● TASK DIRECTIONS
Write the records out again without change. Leave the pictures behind.

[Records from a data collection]
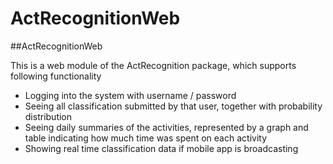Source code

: ActRecognitionWeb
=================

##ActRecognitionWeb

This is a web module of the ActRecognition package, which supports following functionality

* Logging into the system with username / password
* Seeing all classification submitted by that user, together with probability distribution
* Seeing daily summaries of the activities, represented by a graph and table indicating how much time was spent on each activity
* Showing real time classification data if mobile app is broadcasting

● OUTPUT FOR THIS EXERCISE
Source code

: ActRecognitionWeb
=================

##ActRecognitionWeb

This is a web module of the ActRecognition package, which supports following functionality

* Logging into the system with username / password
* Seeing all classification submitted by that user, together with probability distribution
* Seeing daily summaries of the activities, represented by a graph and table indicating how much time was spent on each activity
* Showing real time classification data if mobile app is broadcasting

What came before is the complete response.